Come summer, Alabama bass pro Russ Lane goes big. “I catch more and bigger bass by supersizing my plastic worms in hot water,” he says. “The body temperature of the bass is always the same as the lake temperature, and once lake water hits the mid 80s to low 90s, the fish’s metabolism is cranking in high gear and it’ll gulp the biggest prey it can find.” Just how big does Lane go? At least 10 inches…and up to 14.
Rig a mega worm according to water visibility.
In low-visibility conditions, Lane targets isolated submerged stumps, logs, and weed patches with a Texas-rigged worm—one in a dark color with an oversize ribbon or paddle tail that emits maximum vibrations. “I’ll peg the sinker with a toothpick to prevent it from sliding up the line,” he says. “This keeps the sinker tucked up tight against the worm’s head, which lets me detect light bites more easily in heavy cover.” Lane casts a few feet past his target, then hops it along the bottom, using the rod to steer it into the cover where a bass is holding. “The instant I detect a tap, I’ll lower the rod tip, reel up slack, then hammer the fish with a hard upward hookset.”

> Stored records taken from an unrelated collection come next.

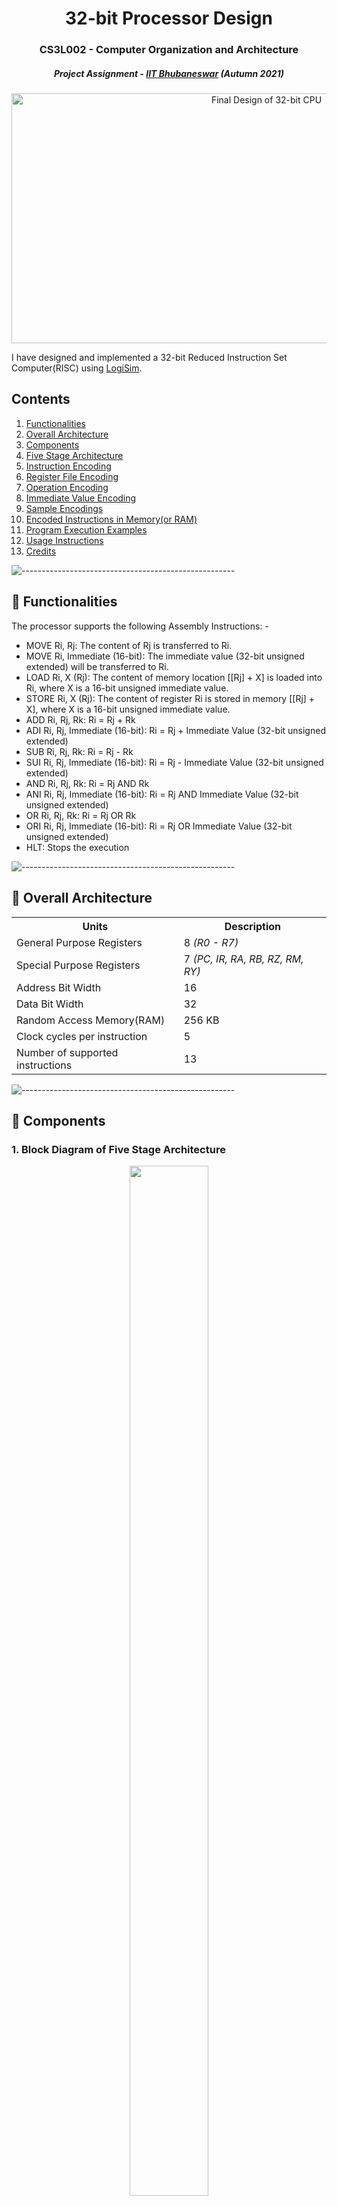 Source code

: <h1 align = "center"> 32-bit Processor Design </h1>
<h3 align="center"> CS3L002 - Computer Organization and Architecture </h3>
<h5 align="center"> Project Assignment - <a href="https://www.iitbbs.ac.in/">IIT Bhubaneswar</a> (Autumn 2021) </h5>

<p align="center"> 
<img src="images/full-cpu.jpeg" alt="Final Design of 32-bit CPU" height="400px" width="800px">
</p>
I have designed and implemented a 32-bit Reduced Instruction Set Computer(RISC) using <a href="http://www.cburch.com/logisim/">LogiSim</a>.

## Contents

 1. [Functionalities](#func)
 2. [Overall Architecture](#architecture)
 3. [Components](#components)
 4. [Five Stage Architecture](#five)
 5. [Instruction Encoding](#instruction)
 6. [Register File Encoding](#register)
 7. [Operation Encoding](#operation)
 8. [Immediate Value Encoding](#immediate)
 9. [Sample Encodings](#sample)
 10. [Encoded Instructions in Memory(or RAM)](#encoded)
 11. [Program Execution Examples](#program)
 12. [Usage Instructions](#usage)
 13. [Credits](#credits)

![-----------------------------------------------------](https://raw.githubusercontent.com/andreasbm/readme/master/assets/lines/rainbow.png)

<h2 id="func"> 🌟 Functionalities </h2>

The processor supports the following Assembly Instructions: - 

<ul>
<li> MOVE Ri, Rj: The content of Rj is transferred to Ri. </li>
<li> MOVE Ri, Immediate (16-bit): The immediate value (32-bit unsigned extended) will be transferred to Ri.</li>
<li> LOAD Ri, X (Rj): The content of memory location [[Rj] + X] is loaded into Ri, where X is a 16-bit unsigned immediate value.</li>
<li> STORE Ri, X (Rj): The content of register Ri is stored in memory [[Rj] + X], where X is a 16-bit unsigned immediate value.</li>
<li> ADD Ri, Rj, Rk:   Ri = Rj + Rk</li>
<li> ADI Ri, Rj, Immediate (16-bit):   Ri = Rj + Immediate Value (32-bit unsigned extended)</li>
<li> SUB Ri, Rj, Rk:  Ri = Rj - Rk</li>
<li> SUI Ri, Rj, Immediate (16-bit):   Ri = Rj - Immediate Value (32-bit unsigned extended)</li>
<li> AND Ri, Rj, Rk:   Ri = Rj AND Rk</li>
<li> ANI Ri, Rj, Immediate (16-bit):   Ri = Rj AND Immediate Value (32-bit unsigned extended)</li>
<li> OR Ri, Rj, Rk:  Ri = Rj OR Rk</li>
<li> ORI Ri, Rj, Immediate (16-bit):  Ri = Rj OR Immediate Value (32-bit unsigned extended)</li>
<li> HLT: Stops the execution</li>
  
</ul>

![-----------------------------------------------------](https://raw.githubusercontent.com/andreasbm/readme/master/assets/lines/rainbow.png)

<h2 id="architecture"> 🤖 Overall Architecture </h2>

<table>
  <tr>
    <th>Units</th>
    <th>Description</th>
  </tr>
  <tr>
    <td>General Purpose Registers</td>
    <td>8 <em>(R0 - R7)</em></td>
  </tr>
  <tr>
    <td>Special Purpose Registers</td>
    <td>7 <em>(PC, IR, RA, RB, RZ, RM, RY)</em></td>
  </tr>
  <tr>
    <td>Address Bit Width</td>
    <td>16</td>
  </tr>
   <tr>
    <td>Data Bit Width</td>
    <td>32</td>
  </tr>
  <tr>
    <td>Random Access Memory(RAM)</td>
    <td>256 KB</td>
  </tr>
  <tr>
    <td>Clock cycles per instruction</td>
    <td>5</td>
  </tr>
  <tr>
    <td>Number of supported instructions</td>
    <td>13</td>
  </tr>
</table>

![-----------------------------------------------------](https://raw.githubusercontent.com/andreasbm/readme/master/assets/lines/rainbow.png)

<h2 id="components"> 💾 Components </h2>

### 1. **Block Diagram of Five Stage Architecture**

<p align = "center">
<img src="images/block_diagram.png" style="width:50%; height:65%;"/>
</p>
  
### 2. **Five Stage Pipeline**

<p align = "center">
<img src="images/five.png" style="width:50%; height:65%;"/>
</p>

### 3. **Arithmetic Logic Unit**

<p align = "center">
<img src="images/alu.png" style="width:80%; height:100%;"/>
</p>

### 4. **Register File Block**

<p align = "center">
<img src="images/rf.png" style="width:80%; height:100%;"/>
</p>

### 5. **Control Unit**

<p align = "center">
<img src="images/cu.png" style="width:80%; height:100%;"/>
</p>

### 6. **Instruction Address Generator**

<p align = "center">
<img src="images/iag.png" style="width:80%; height:100%;"/>
</p>

### 7. **Processor Memory Interface**

<p align = "center">
<img src="images/pmi.png" style="width:80%; height:100%;"/>
</p>

### 8. **RESET Block**

<p align = "center">
<img src="images/rb.png" style="width:50%; height:65%;"/>
</p>

![-----------------------------------------------------](https://raw.githubusercontent.com/andreasbm/readme/master/assets/lines/rainbow.png)

<h2 id="five"> :book: Five Stage Architecture </h2>

<ul>
  <li> Fetch: The instruction pointed by Program Counter is fetched from Random Access Memory and transmitted to the Instruction Register (IR).</li>
<li> Decode: Instruction Register transfers the value of instruction for decode inside the control unit, which further generates the control signals needed for handling the operation. In my circuit, I am making use of 14 control signals, each one required to handle different blocks and components mentioned above. 
  <ul>
  <li> Register File is controlled by the following signals: select_RA, select_RB, select_RC, enRewrite, and store.</li>
    <li> The arithmetic and Logical Unit is controlled by ALU_select.</li>
    <li> Processor Memory Interface is controlled by - select_MUXA, and memEnable, memLoadStore</li>
    <li> Instruction Address Generator is controlled by - select_MUXPC and enPC</li>
    <li> Other Signals: select_MUXB, select_MUXY and Immediate </li>
  </ul>
  </li>
<li> Execute: According to the control signals generated by the control unit, the instructions are executed by the ALU (OR, AND, ADD and SUB).</li>
<li> Memory: If Load/Store is to be performed, then the result produced by ALU interacts with memory for the operation, else it is transferred to Register RY.</li>
<li> Writeback: If write mode is enabled in Register File, then the values present in register RY, are written to the RF. This is needed in the case of ADD, ADI, SUB, SUI, AND, ANI, OR, ORI, MOV, MVI and LOAD.</li>
</ul>


![-----------------------------------------------------](https://raw.githubusercontent.com/andreasbm/readme/master/assets/lines/rainbow.png)

<h2 id="instruction"> :twisted_rightwards_arrows: Instruction Encoding </h2>
<ul>
<li>The Encoding format is of 32-bit size (which goes in accordance with the guidelines of RISC - 32 processor).</li><br>
  
  <li>The <b>opcode</b> for any instruction is given by the first five bits of the encoding. (More about opcodes in assembler table section).</li><br>
  
<li>The next five bits after the opcode represents the destination register (Rc), that is in which register you would like to write back your information.</li><br>
  
<li>The next five bits after the destination register signifies the source register - 1 (Ra), that is from which register of the Register file, you want to load your values into Register Ra.</li><br>
  
  <li> <b>( Overlapping ) </b> Depending on the fact that, whether your instruction makes use of immediate value/ offset, the next 16 bits are decided.
<ol>
  <li> <em>Case 1 (When no immediate value or offset is present)</em> :- In this case, the first five bits out of 16 bits, signifies the source register - 2(Rb),  that is from which register of the Register File, you want to load your values into Register Rb. The remaining bits are kept at zero. </li>
  <li> <em>Case 2 (When immediate value or offset is present)</em> :- In this case, the next 16 bits, signifies the immediate value or the offset, needed for the operation.</li><br>
</ol>
  
<li>At last, we have one bit that signifies Enable Immediate or Offset. It means that if any instruction makes use of an offset value or an immediate value, then this bit is set to 1, else it is set to zero (0).</li><br>
  </ul>
  
<p align="center"> 
<img src="images/iencoding.jpeg" alt="Instruction Encoding" height="150px" width="700px">
</p>

![-----------------------------------------------------](https://raw.githubusercontent.com/andreasbm/readme/master/assets/lines/rainbow.png)

<h2 id="register"> :twisted_rightwards_arrows: Register File Encoding </h2>

<ul>
  <li> The 32 - bit RISC processor, comprises of eight(8) General Purpose Registers, which are present inside the register file.</li><br>
  <li> Each register is represented from R0 - R7. (Ri means ith register). </li>
</ul>
<br>

<table>
  <tr>
    <th>Register</th>
    <th>Encoding for Select Register (5 - bit)</th>
  </tr>
  <tr>
    <td>R0</td>
    <td>00000</td>
  </tr>
  <tr>
    <td>R1</td>
    <td>00001</td>
  </tr>
  <tr>
    <td>R2</td>
    <td>00010</td>
  </tr>
  <tr>
    <td>R3</td>
    <td>00011</td>
  </tr>
  <tr>
    <td>R4</td>
    <td>00100</td>
  </tr>
  <tr>
    <td>R5</td>
    <td>00101</td>
  </tr>
  <tr>
    <td>R6</td>
    <td>00110</td>
  </tr>
  <tr>
    <td>R7</td>
    <td>00111</td>
  </tr>
</table>
  

![-----------------------------------------------------](https://raw.githubusercontent.com/andreasbm/readme/master/assets/lines/rainbow.png)

<h2 id="operation"> :twisted_rightwards_arrows: Operation Encoding </h2>
<ul>
  <li>The 32 - bit RISC processor designed by me, works in total for 13 assembly instructions.</li><br>
  <li>Each operation is identified by a 5-bit Opcode and 1 bit of Enable Immediate or Offset.</li><br>
</ul>

| **Operation <br> (Full Name)** | **Operation <br>(Short form)** | **Opcode <br> (5 bits)** | **Enable Immediate <br> (1 bit)** |
| ---- | ----- | ----- | ----- |
| Halt | HLT | 00000 | 0 | 
| Move | MOV | 00001 | 0 |
| Move Immediate | MVI | 01000 | 1 |
| Load | LOAD | 00010 | 1 |
| Store | STORE | 00011 | 1 |
| Addition | ADD | 00100 | 0 |
| Addition Immediate | ADI | 00100 | 1 |
| Subtract | SUB | 00101 | 0 |
| Subtract Immediate | SUI | 00101 | 1 |
| And | AND | 00110 | 0 |
| And Immediate | ANI | 00110 | 1 |
| Or  | OR | 00111 | 0 |
| Or Immediate | ORI | 00111 | 1 |



![-----------------------------------------------------](https://raw.githubusercontent.com/andreasbm/readme/master/assets/lines/rainbow.png)

<h2 id="immediate"> :twisted_rightwards_arrows: Immediate Value Encoding </h2>

<ul>
  <li>If the operation makes use of an immediate value or an offset, then the enable immediate value or offset bit is set to 1.</li><br>
  <li>The immediate value is represented using 16 bits, which are overlapped with source register - 2.</li><br>
  <li>For example, if X or offset is 7 (in decimal), then it is represented as - 0000 0000 0000 0111 (16-bits_ in total for immediate values)</li><br>
</ul>

![-----------------------------------------------------](https://raw.githubusercontent.com/andreasbm/readme/master/assets/lines/rainbow.png)

<h2 id="sample"> :twisted_rightwards_arrows: Sample Encodings </h2>

1.  The instruction should be written in the same order as given below, from **left to right**. Program Counter always starts from 0.

2.  In the below example, for the instruction column, I am representing the offset or the immediate value in decimal format. It is converted into binary format in the immediate value column. <br>

3.  I will now go through one example of each instruction, and tell how to represent it in my encoding format (32 - bit encoding). 

| **Instruction**| **Opcode <br> (5 bits)** | **Destination Register <br> (5 bits)** | **Source Register - 1 (Ra) <br> (5 bits)** | **Source Register - 2 (Rb) <br> (5 bits)** | **Immediate Value or Offset <br> (11 bits)** | **Enable Immediate <br> (1 bit)** |
| --------------- | ------- | --------- | ---------- | --------- | --------- | ------- |
| HLT | 00000 | 00000 | 00000 | 00000 | 00000000000 | 0 |
| MOVE R0, R5 | 00001 | 00000 | 00101 | 00000 | 00000000000 | 0 |
| MVI R7, 65535 | 01000 | 00111 | 00000 | 11111 | 11111111111 | 1 |
| LOAD R5, 16(R0) | 00010 | 00101 | 00000 | 00000 | 00000010000 | 1 |
| STORE R5, 32(R0) | 00011 | 00101 | 00000 | 00000 | 00000100000 | 1 |
| ADD R7, R2, R3 | 00100 | 00111 | 00010 | 00011 | 00000000000 | 0 |
| ADI R6, R2, 14 | 00100 | 00110 | 00010 | 00000 | 00000001110 | 1 |
| SUB R4, R3, R2 | 00101 | 00100 | 00011 | 00010 | 00000000000 | 0 |
| SUI R2, R4, 1 | 00101 | 00010 | 00100 | 00000 | 00000000001 | 1 |
| AND R1, R2, R4 | 00110 | 00001 | 00010 | 00100 | 00000000000 | 0 |
| ANI R3, R4, 65535 | 00110 | 00011 | 00100 | 11111 | 11111111111 | 1 |
| OR R1, R2, R4 | 00111 | 00001 | 00010 | 00100 | 00000000000 | 0 |
| ORI R3, R4, 65535 | 00111 | 00011 | 00100 | 11111 | 11111111111 | 1 |

![-----------------------------------------------------](https://raw.githubusercontent.com/andreasbm/readme/master/assets/lines/rainbow.png)

<h2 id="encoded"> :twisted_rightwards_arrows: Encoded instructions in memory (or RAM) </h2>

<ul>
  <li> We did convert our instructions into 32-bit binary format, but inside RAM(memory), the data is stored in hexadecimal format.</li> 
  <li> The RAM which I have used, has address bit width of 16 and data bit width of 32. </li> 
  <li> The instructions covered in <a href="#sample">Sample Encodings</a> section, will now be converted into Hexadecimal format, so that they can be loaded into the RAM for processing. </li> 
</ul>

| **Instruction <br> (Numbers in decimal format)** | **Hexadecimal Encoding  <br> (For memory/ RAM)** |
| ---------------| -------------- |
| HLT | 0x00000000  |
| MOVE R0, R5 | 0x080a0000 |
| MVI R7, 65535 | 0x41c1ffff |
| LOAD R5, 16(R0) | 0x11400021 |
| STORE R5, 32(R0) | 0x19400041 |
| ADD R7, R2, R3 | 0x21c43000 |
| ADI R6, R2, 14 | 0x2184001d |
| SUB R4, R3, R2 | 0x29062000 |
| SUI R2, R4, 1 | 0x28880003 |
| AND R1, R2, R4 | 0x30444000 |
| ANI R3, R4, 65535 | 0x30c9ffff |
| OR R1, R2, R4 | 0x38444000 |
| ORI R3, R4, 65535 | 0x38c9ffff |


![-----------------------------------------------------](https://raw.githubusercontent.com/andreasbm/readme/master/assets/lines/rainbow.png)

<h2 id="program"> 📚 Program Execution Examples </h2>

### **A = B + C – Immediate**

Assuming R2 has the base address of the data and is loaded with 0x10(start), B = 0x23 at 0x20 address in RAM, C = 0x22 at 0x30 address in RAM, and Immediate = 0x12. Final result is stored at memory location 0x50.

| **Address** | **Machine Code** | **Assembly Code** |
| --- | --- | --- |
| 0000 | Load R1, X(R2); Loads B | 10440021 |
| 0001 | Load R3, Y(R2); Loads C | 10c40041 |
| 0002 | Add R1, R1, R3; Adds B+C | 20423000 |
| 0003 | Sui R1, R1, #Immediate; Subtracts Immediate from (B+C) | 28420025 |
| 0004 | Store R1, Z(R2); Stores result in A | 18440081 |
| 0005 | HLT; Halts execution | 00000000 |

Memory image of this program is [here](memory-images/RAM_Load_first_program).

### **A = (B OR C) AND Immediate**

Assuming R2 has the base address of the data and is loaded with 0x10(start), B = 0x15 at 0x20 address in RAM, C = 0x23 at 0x30 address in RAM, and Immediate = 0x42. Final result is stored at memory location 0x50 inside RAM.

| **Address** | **Machine Code** | **Assembly Code** |
| --- | --- | --- |
| 0000 | Load R1, X(R2); Loads B | 10440021 |
| 0001 | Move R3, R1; Moves R1 to R3 | 08c20000 |
| 0002 | Loads R1, Y(R2); Loads C | 10440041 |
| 0003 | Move R4, R1; Moves R1 to R4 | 09020000 |
| 0004 | OR R1, R3, R4; Performs OR of R3 and R4 | 38464000 |
| 0005 | ANI R5, R1, #Immediate; Performs AND with Immediate | 31420085 |
| 0006 | Store R5, Z(R2); Stores the result in A | 19440081 |
| 0007 | HLT; Halts execution | 00000000 |

Memory image of this program assuming R2 having value 0110, is [here](memory-images/RAM_Load_second_program).

![-----------------------------------------------------](https://raw.githubusercontent.com/andreasbm/readme/master/assets/lines/rainbow.png)


<h2 id="usage"> 📋 Usage Instructions </h2>

1. Clone this repository using
`git clone https://github.com/harshsingh-24/32-bit-RISC-processor.git` or downloading the zip-file.
2. Open the processor.circ file in LogiSim.
3. Click on the **RESET** button to clear any previous data inside the processor.
4.	Using <a href="#instruction">Instruction Encoding</a>, <a href="#operation">Operation Encoding</a>, <a href="#register">Register File Encoding</a> and <a href="#sample">Sample Encodings</a>, convert each of your instruction into corresponding hexadecimal value.
5. Load instructions into memory - as told in the encoding formats, instruction inside memory is represented in hexadecimal format. Program counter starts at the address 0000 of the memory. Therefore, load instructions from address 0000 inside the main memory.
6. Right-click on RAM and select “Edit Contents” for inserting into memory. (Enter Hexadecimal values). It should look like this -

<p align="center">
  <img src="images/ram_contents.jpeg" alt="RAM contents">
</p>

7. After loading the instructions in RAM, press the System clock to start executing the instructions. You will have to press manually, every time when you want to change the current state of executing the instruction. The changes are always reflected at the rising edge of the clock cycle. 
8. Press 10 times on the clock, in order to completely execute the instruction inside the five-stage pipeline. 
9. At every stage, using the **“Show simulation hierarchy”** option, you can check the state of execution which means what is the state of the Register File, which control signals are generated, which operation is being executed by the ALU and so on.
10. After pressing the system clock 10 times, your Program Counter will get incremented.

***Kudos !! You have successfully executed your first instruction present at the 0000 address location. Want to execute more instructions?***

11. If yes, then repeat the same process from **step 3**. After you have successfully executed all the instructions, if you want to run a different program, then you will have to use the Memory clear and Reset button before loading a new program.

**Note**: Make sure the instructions and data fed to the memory and registers are in the hexadecimal format.


![-----------------------------------------------------](https://raw.githubusercontent.com/andreasbm/readme/master/assets/lines/rainbow.png)

<!-- CREDITS -->
<h2 id="credits"> 📜 Credits</h2>

**Harsh Singh Jadon (19CS01061)**

[![Twitter Badge](https://img.shields.io/badge/Twitter-1DA1F2?style=for-the-badge&logo=twitter&logoColor=white)](https://twitter.com/harshsjadon)
[![GitHub Badge](https://img.shields.io/badge/GitHub-100000?style=for-the-badge&logo=github&logoColor=white)](https://github.com/harshsingh-24)
[![LinkedIn Badge](https://img.shields.io/badge/LinkedIn-0077B5?style=for-the-badge&logo=linkedin&logoColor=white)](https://www.linkedin.com/in/harsh-singh-jadon-55ab4519a/)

In clear highland lakes, bass often lurk offshore on deep points and ledges during summer. Here, Lane drags a big worm on a Carolina rig so he can cover large pieces of deep structure quickly. He casts the rig, lets the sinker hit bottom, then drags it along with slow sideways rod sweeps, pausing to reel up any slack. “Visibility is usually good in these lakes, so I’ll use a long, slender, translucent metalflake worm with a ribbon tail,” he says. “As the heavy sinker bumps along the irregular bottom, the worm trailing behind it floats up and settles back down enticingly. When I detect resistance, I’ll quickly reel up slack line, then set the hook low and to the side.”